As part of the Malay Heritage Centre’s exhibition on batik, seven Singapore-based artists were commissioned to present their take on the traditional art form in an exhibition called “Of Wax, Dyes & Labour”.
Batik, is of course, not at all easy to make. The Indonesian fabric technique involves a tremendous amount of patience and attention to detail — one would need to carefully apply wax on the patterns, soak the cloth in dye, remove the wax, and repeat the whole process until complete.
For her contribution to the exhibition, local artist Toh Bee Suan (known by her moniker Almostasthma) combined the ancient Indonesian art form with another ancient (ish) Singaporean art form.
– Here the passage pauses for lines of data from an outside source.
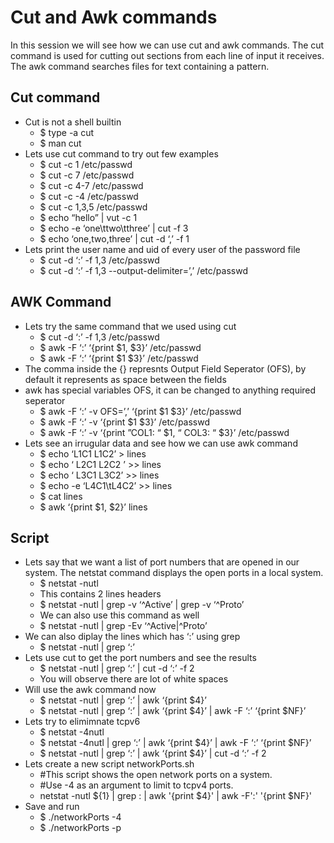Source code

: # Cut and Awk commands

In this session we will see how we can use cut and awk commands. The cut command is used for cutting out sections from each line of input it receives. The awk command searches files for text containing a pattern.

## Cut command

- Cut is not a shell builtin
  - $ type -a cut
  - $ man cut
- Lets use cut command to try out few examples
  - $ cut -c 1 /etc/passwd
  - $ cut -c 7 /etc/passwd
  - $ cut -c 4-7 /etc/passwd
  - $ cut -c -4 /etc/passwd
  - $ cut -c 1,3,5 /etc/passwd
  - $ echo “hello” | vut -c 1
  - $ echo -e ‘one\ttwo\tthree’ | cut -f 3
  - $ echo ‘one,two,three’ | cut -d ‘,’ -f 1
- Lets print the user name and uid of every user of the password file
  - $ cut -d ‘:’ -f 1,3 /etc/passwd
  - $ cut -d ‘:’ -f 1,3  --output-delimiter=’,’ /etc/passwd

## AWK Command

- Lets try the same command that we used using cut
  - $ cut -d ‘:’ -f 1,3 /etc/passwd
  - $ awk -F ‘:’ ‘{print $1,  $3}’ /etc/passwd
  - $ awk -F ‘:’ ‘{print $1 $3}’ /etc/passwd
- The comma inside the {} represnts Output Field Seperator (OFS), by default it represents as space between the fields
- awk has special variables OFS, it can be changed to anything required seperator
  - $ awk -F ‘:’  -v OFS=’,’ ‘{print $1 $3}’ /etc/passwd
  - $ awk -F ‘:’  -v ‘{print $1 $3}’ /etc/passwd
  - $ awk -F ‘:’  -v ‘{print ”COL1: “  $1,  “ COL3: “ $3}’ /etc/passwd
- Lets see an irrugular data and see how we can use awk command
  - $ echo ‘L1C1      L1C2’ > lines
  - $ echo ‘       L2C1 L2C2      ’ >>  lines
  - $ echo ‘ L3C1     L3C2’ >>  lines   
  - $ echo -e ‘L4C1\tL4C2’ >> lines
  - $ cat lines
  - $ awk ‘{print $1, $2}’ lines


## Script

- Lets say that we want a list of port numbers that are opened in our system. The netstat command displays the open ports in a local system.
  - $ netstat -nutl
  - This contains 2 lines headers
  - $ netstat -nutl | grep -v ‘^Active’ | grep -v ‘^Proto’
  - We can also use this command as well
  - $ netstat -nutl | grep -Ev ‘^Active|^Proto’
- We can also diplay the lines which has ‘:’ using grep
  - $ netstat -nutl | grep ‘:’
- Lets use cut to get the port numbers and see the results
  - $ netstat -nutl | grep ‘:’ | cut -d ‘:’ -f 2
  - You will observe there are lot of white spaces
- Will use the awk command now
  - $ netstat -nutl | grep ‘:’ | awk ‘{print $4}’
  - $ netstat -nutl | grep ‘:’ | awk ‘{print $4}’ | awk -F ‘:’ ‘{print $NF}’
- Lets try to elimimnate tcpv6
  - $ netstat -4nutl
  - $ netstat -4nutl | grep ‘:’ | awk ‘{print $4}’ | awk -F ‘:’ ‘{print $NF}’
  - $ netstat -nutl | grep ‘:’ | awk ‘{print $4}’ | cut -d ‘:’ -f 2
- Lets create a new script networkPorts.sh
  - #This script shows the open network ports on a system.
  - #Use -4 as an argument to limit to tcpv4 ports.
  - netstat -nutl ${1} | grep : | awk '{print $4}' | awk -F':' '{print $NF}'
- Save and run
  - $ ./networkPorts -4
  - $ ./networkPorts -p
We’re talking about the hundreds of prohibitory signs scattered across the island to forbid people from committing illegal things. No smoking, no feeding of pigeons, no bringing of durians onto trains, and more.
Her piece, called “Expensive Kebaya” is her attempt to create Singapore’s own unique fabric by using found prohibitory signs. But why these widespread symbols?
“I’ve been collecting prohibitory signs designs I’ve seen in Singapore since 2014 (cc: @singaporeprohibitorysigns) because it speaks a lot about the society we live in,” she told Coconuts Singapore, adding that she needed quite a bit of help to execute one of her most ambitious projects so far. “When I got the opportunity for this exhibition, I knew it will be a good platform to showcase this project.”
The result is something that can be assuredly declared as uniquely Singaporean.
“Expensive Kebaya” can be checked out at the Malay Heritage Centre until the exhibition’s closing date this Saturday.